I previously wrote about how we can use Rust’s “fearless concurrency”, resulting in a tool called ripunzip. (Here are some performance results).

How can we be sure that it behaves the same way as a non-parallel, regular, unzip? Even in unforeseen circumstances?

The answer: comparative fuzzing. Fuzzing is normally a technique used to find security bugs — here’s a recipe for how you can use it to look for bugs in Rust unsafe code — but you can also use it to check that two implementations behave the same way — comparative fuzzing.

It’s a good fit for the case where we’re trying to make a faster version of an existing tool, and fuzzing happens to be quite fun — especially in Rust where there’s the marvelous arbitrary crate.

Here’s the plan:

  • Describe all the inputs to ripunzip , including the zip file, using the arbitrary crate
  • Run ripunzip based on those inputs
  • Also unzip the same file using regular, single-threaded zip-rs
  • Check they both succeeded or both failed
  • Compare the unzipped directory. If it’s different, crash!

Then we simply set cargo fuzz to work. It should explore the space of all possible inputs to ripunzip and, if any of them result in a difference in behavior from zip-rs , it should tell us.

Here’s the fuzzer we ended up with. First, let’s look at the input data:

#[derive(arbitrary::Arbitrary, Eq, PartialEq, Hash, Debug, Clone)]
struct ZipMemberFilename(/* details omitted... described later */);

#[derive(Eq, PartialEq, Hash, Debug, Clone, Copy, arbitrary::Arbitrary)]
enum CompressionMethod {

#[derive(arbitrary::Arbitrary, Debug, Clone)]
struct Inputs {
// HashMap to ensure unique filenames in zip
zip_members: HashMap<ZipMemberFilename, Vec<u8>>,
compression_method: CompressionMethod,
single_threaded: bool,

The most important bit is theInputs struct. It includes a zip file, a compression method, and any parameters to be passed to ripunzip about how we want to unzip it.

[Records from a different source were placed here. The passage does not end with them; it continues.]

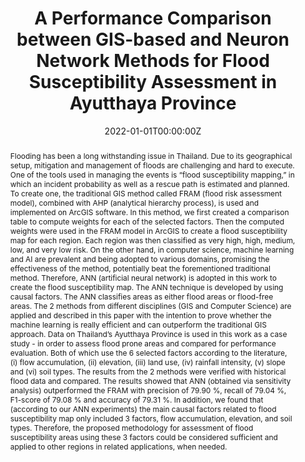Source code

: ---
title: "A Performance Comparison between GIS-based and Neuron Network Methods for Flood Susceptibility Assessment in Ayutthaya Province"
authors:
- T. Vajeethaveesin
- admin

date: "2022-01-01T00:00:00Z"
doi: ""

author_notes:
- ""
- ""
- ""
- ""
- ""
- ""
- ""
- ""

# Schedule page publish date (NOT publication's date).
publishDate: "2022-01-01T00:00:00Z"

# Publication type.
# Legend: 0 = Uncategorized; 1 = Conference paper; 2 = Journal article;
# 3 = Preprint / Working Paper; 4 = Report; 5 = Book; 6 = Book section;
# 7 = Thesis; 8 = Patent
publication_types: ["2"]

# Publication name and optional abbreviated publication name.
publication: In *Trends in Sciences (Trends Sci. or TiS)*
publication_short: In *Trends in Sciences (Trends Sci. or TiS)*

abstract: Flooding has been a long withstanding issue in Thailand. Due to its geographical setup, mitigation and management of floods are challenging and hard to execute. One of the tools used in managing the events is “flood susceptibility mapping,” in which an incident probability as well as a rescue path is estimated and planned. To create one, the traditional GIS method called FRAM (flood risk assessment model), combined with AHP (analytical hierarchy process), is used and implemented on ArcGIS software. In this method, we first created a comparison table to compute weights for each of the selected factors. Then the computed weights were used in the FRAM model in ArcGIS to create a flood susceptibility map for each region. Each region was then classified as very high, high, medium, low, and very low risk. On the other hand, in computer science, machine learning and AI are prevalent and being adopted to various domains, promising the effectiveness of the method, potentially beat the forementioned traditional method. Therefore, ANN (artificial neural network) is adopted in this work to create the flood susceptibility map. The ANN technique is developed by using causal factors. The ANN classifies areas as either flood areas or flood-free areas. The 2 methods from different disciplines (GIS and Computer Science) are applied and described in this paper with the intention to prove whether the machine learning is really efficient and can outperform the traditional GIS approach. Data on Thailand’s Ayutthaya Province is used in this work as a case study - in order to assess flood prone areas and compared for performance evaluation. Both of which use the 6 selected factors according to the literature, (i) flow accumulation, (ii) elevation, (iii) land use, (iv) rainfall intensity, (v) slope and (vi) soil types. The results from the 2 methods were verified with historical flood data and compared. The results showed that ANN (obtained via sensitivity analysis) outperformed the FRAM with precision of 79.90 %, recall of 79.04 %, F1-score of 79.08 % and accuracy of 79.31 %. In addition, we found that (according to our ANN experiments) the main causal factors related to flood susceptibility map only included 3 factors, flow accumulation, elevation, and soil types. Therefore, the proposed methodology for assessment of flood susceptibility areas using these 3 factors could be considered sufficient and applied to other regions in related applications, when needed.

# Summary. An optional shortened abstract.
summary: Flooding poses a significant challenge in Thailand due to its complex geography, traditionally addressed through GIS methods like the Flood Risk Assessment Model (FRAM) combined with the Analytical Hierarchy Process (AHP). This study assesses the efficacy of Artificial Neural Networks (ANN) in flood susceptibility mapping, using data from Ayutthaya Province and incorporating 5-fold cross-validation and Stochastic Gradient Descent (SGD) for training. ANN achieved superior performance with precision of 79.90%, recall of 79.04%, F1-score of 79.08%, and accuracy of 79.31%, outperforming the traditional FRAM approach. Notably, ANN identified that only three factors—flow accumulation, elevation, and soil types—were crucial for predicting flood-prone areas. This highlights the potential for ANN to simplify and enhance flood risk assessments. Moreover, the integration of advanced machine learning techniques underscores the evolving capability of AI in addressing complex environmental challenges.

tags:
- Remote Sensing
- Flood Susceptibility Assessment
- Machine Learning
- Artificial Neural Networks
- GIS

featured: false

links:
# - name: Videos
#   url: https://www.youtube.com/channel/UCNzeAAPyZaX4EDr720q5msg
# - name: ICML talk
#   url: https://www.facebook.com/watch/live/?v=355035025132741&ref=watch_permalink
# - name: IEEE Spectrum article
#   url: https://spectrum.ieee.org/tech-talk/computing/software/deepmind-teaches-ai-teamwork
# - name: ICIAP 2017 Best Papers
#   url: https://link.springer.com/chapter/10.1007/978-3-319-60663-7_18
url_pdf: https://tis.wu.ac.th/index.php/tis/article/view/2038
url_code: https://github.com/kaopanboonyuen/rainfall-prediction-a-machine-learning-approach
url_dataset: ''
url_poster: ''
url_project: 'https://kaopanboonyuen.github.io/rainfall-prediction-a-machine-learning-approach'
url_slides: ''
url_source: ''
url_video: ''

# Featured image
# To use, add an image named `featured.jpg/png` to your page's folder. 
image:
  caption: ''
  focal_point: Center
  preview_only: false

# Associated Projects (optional).
#   Associate this publication with one or more of your projects.
#   Simply enter your project's folder or file name without extension.
#   E.g. `internal-project` references `content/project/internal-project/index.md`.
#   Otherwise, set `projects: []`.
projects: []

# Slides (optional).
#   Associate this publication with Markdown slides.
#   Simply enter your slide deck's filename without extension.
#   E.g. `slides: "example"` references `content/slides/example/index.md`.
#   Otherwise, set `slides: ""`.
slides: ""
---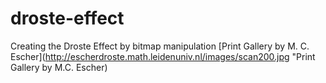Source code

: # droste-effect
Creating the Droste Effect by bitmap manipulation
[Print Gallery by M. C. Escher](http://escherdroste.math.leidenuniv.nl/images/scan200.jpg "Print Gallery by M.C. Escher)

It derives Arbitrary , which means code is generated to construct this structure from an opaque binary blob. Those binary blobs are generated by libfuzzer, and — crucially — they are amended and re-amended to gradually explore as much of the program as possible, based on coverage guidance.

We’ve got some pretty complex input there — HashMap , vectors, and custom enums. Arbitrary is smart enough to generate all of them.

Now, the fuzzer itself is essentially trivial — we literally just create the zip, unzip it twice, and compare the outputs.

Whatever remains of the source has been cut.